Fechas simbólicas (primero de año, comienzo de alguna estación, cumpleaños...), circunstancias trágicas (la muerte de mi padre) o felices (un viaje, unas vacaciones, un cambio de residencia) y, sobre todo, cálculos matemáticos (cuarenta días hasta, tres meses para...) han sido habitualmente los motores de estas ilusas propuestas.
Casi siempre, la frase que cerraba mis pensamientos o conversaciones: ¡Mañana es el día perfecto!
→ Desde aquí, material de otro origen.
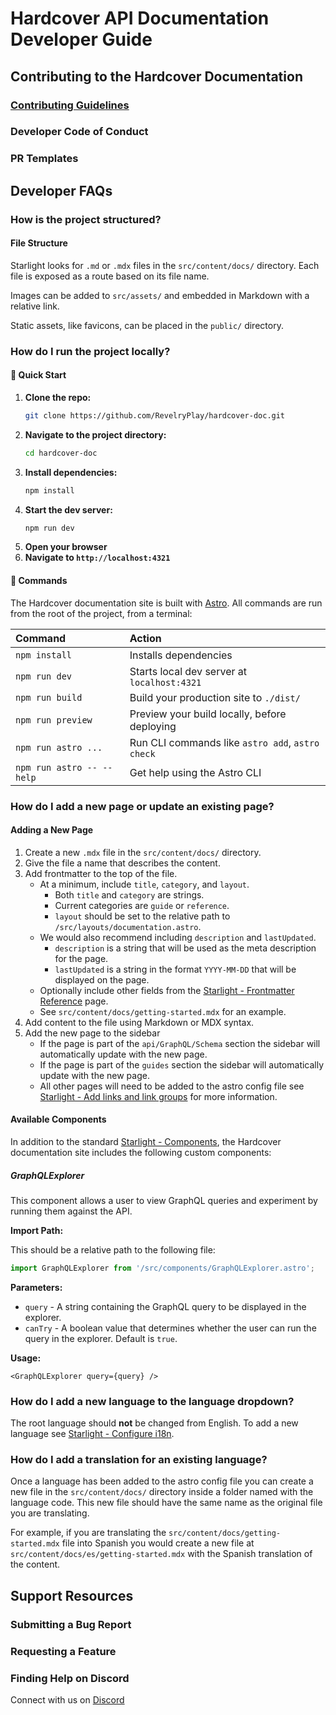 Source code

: # Hardcover API Documentation Developer Guide

## Contributing to the Hardcover Documentation

### [Contributing Guidelines](CONTRIBUTING)

### Developer Code of Conduct

### PR Templates

## Developer FAQs

### How is the project structured?

#### File Structure

Starlight looks for `.md` or `.mdx` files in the `src/content/docs/` directory. 
Each file is exposed as a route based on its file name.

Images can be added to `src/assets/` and embedded in Markdown with a relative link.

Static assets, like favicons, can be placed in the `public/` directory.

### How do I run the project locally?

#### 🚀 Quick Start

1. **Clone the repo:**
   ```bash
   git clone https://github.com/RevelryPlay/hardcover-doc.git
    ```
2. **Navigate to the project directory:**
   ```bash
   cd hardcover-doc
   ```
3. **Install dependencies:**
    ```bash
    npm install
    ```
4. **Start the dev server:**
    ```bash
    npm run dev
    ```
5. **Open your browser**
6. **Navigate to `http://localhost:4321`**

#### 🧞 Commands

The Hardcover documentation site is built with [Astro](https://astro.build/).
All commands are run from the root of the project, from a terminal:

| Command                   | Action                                           |
|:--------------------------|:-------------------------------------------------|
| `npm install`             | Installs dependencies                            |
| `npm run dev`             | Starts local dev server at `localhost:4321`      |
| `npm run build`           | Build your production site to `./dist/`          |
| `npm run preview`         | Preview your build locally, before deploying     |
| `npm run astro ...`       | Run CLI commands like `astro add`, `astro check` |
| `npm run astro -- --help` | Get help using the Astro CLI                     |

### How do I add a new page or update an existing page?

#### Adding a New Page

1. Create a new `.mdx` file in the `src/content/docs/` directory.
2. Give the file a name that describes the content.
3. Add frontmatter to the top of the file.
    - At a minimum, include `title`, `category`, and `layout`.
      - Both `title` and `category` are strings.
      - Current categories are `guide` or `reference`.
      - `layout` should be set to the relative path to `/src/layouts/documentation.astro`.
    - We would also recommend including `description` and `lastUpdated`.
      - `description` is a string that will be used as the meta description for the page.
      - `lastUpdated` is a string in the format `YYYY-MM-DD` that will be displayed on the page.
    - Optionally include other fields from
      the [Starlight - Frontmatter Reference](https://starlight.astro.build/reference/frontmatter/) page.
    - See `src/content/docs/getting-started.mdx` for an example.
4. Add content to the file using Markdown or MDX syntax.
5. Add the new page to the sidebar
    - If the page is part of the `api/GraphQL/Schema` section the sidebar will automatically update with the new page.
    - If the page is part of the `guides` section the sidebar will automatically update with the new page.
    - All other pages will need to be added to the astro config file
      see [Starlight - Add links and link groups](https://starlight.astro.build/guides/sidebar/#add-links-and-link-groups)
      for more information.

#### Available Components

In addition to the standard [Starlight - Components](https://starlight.astro.build/guides/components/), the Hardcover
documentation site includes the following custom
components:

##### GraphQLExplorer

This component allows a user to view GraphQL queries and experiment by running them against the API.

**Import Path:**

This should be a relative path to the following file:

```js
import GraphQLExplorer from '/src/components/GraphQLExplorer.astro';
```

**Parameters:**

- `query` - A string containing the GraphQL query to be displayed in the explorer.
- `canTry` - A boolean value that determines whether the user can run the query in the explorer. Default is `true`.

**Usage:**

```mdx
<GraphQLExplorer query={query} />
```

### How do I add a new language to the language dropdown?

The root language should **not** be changed from English. To add a new language see [Starlight - Configure i18n](https://starlight.astro.build/guides/i18n/#configure-i18n).

### How do I add a translation for an existing language?

Once a language has been added to the astro config file you can create a new file in the `src/content/docs/` directory
inside a folder named with the language code. This new file should have the same name as the original file you are translating.

For example, if you are translating the `src/content/docs/getting-started.mdx` file into Spanish you would create a new
file at `src/content/docs/es/getting-started.mdx` with the Spanish translation of the content.

## Support Resources

### Submitting a Bug Report

### Requesting a Feature

### Finding Help on Discord
Connect with us on [Discord](https://discord.gg/edGpYN8ym8) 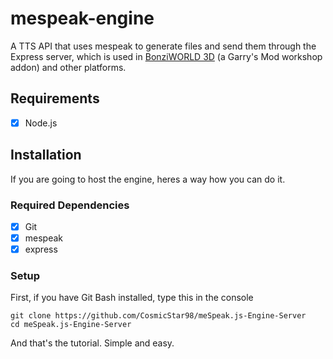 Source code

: # mespeak-engine
A TTS API that uses mespeak to generate files and send them through the Express server, which is used in <a href="https://steamcommunity.com/sharedfiles/filedetails/?id=2693835351">BonziWORLD 3D</a> (a Garry's Mod workshop addon) and other platforms.

## Requirements
- [x] Node.js

## Installation

If you are going to host the engine, heres a way how you can do it.

### Required Dependencies

- [x] Git
- [x] mespeak
- [x] express

### Setup

First, if you have Git Bash installed, type this in the console

```
git clone https://github.com/CosmicStar98/meSpeak.js-Engine-Server
cd meSpeak.js-Engine-Server
```

And that's the tutorial. Simple and easy.
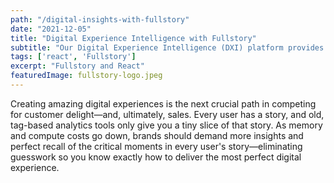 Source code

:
 ```yaml
---
path: "/digital-insights-with-fullstory"
date: "2021-12-05"
title: "Digital Experience Intelligence with Fullstory" 
subtitle: "Our Digital Experience Intelligence (DXI) platform provides a complete picture so you can drive digital growth and transformation"
tags: ['react', 'Fullstory']
excerpt: "Fullstory and React" 
featuredImage: fullstory-logo.jpeg
---
```

Creating amazing digital experiences is the next crucial path in competing for customer delight—and, ultimately, sales. Every user has a story, and old, tag-based analytics tools only give you a tiny slice of that story. As memory and compute costs go down, brands should demand more insights and perfect recall of the critical moments in every user's story—eliminating guesswork so you know exactly how to deliver the most perfect digital experience.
A tal conclusión seguía, de inmediato, la excusa ideal para cualquier tipo de fiesta de despedida, con las consecuencias previsibles para el fracaso del nuevo proyecto.
Mañana dejo atrás 41 años y comienzo a gastar los días de mis 42. No tengo proyectos para este año. Ni siquiera haré una fiesta, porque no sabría lo que celebrar.
En cualquier caso, me parece imposible que por alguna grieta de mi inconsciencia no se cuele esa fórmula eterna: Mañana es el día perfecto.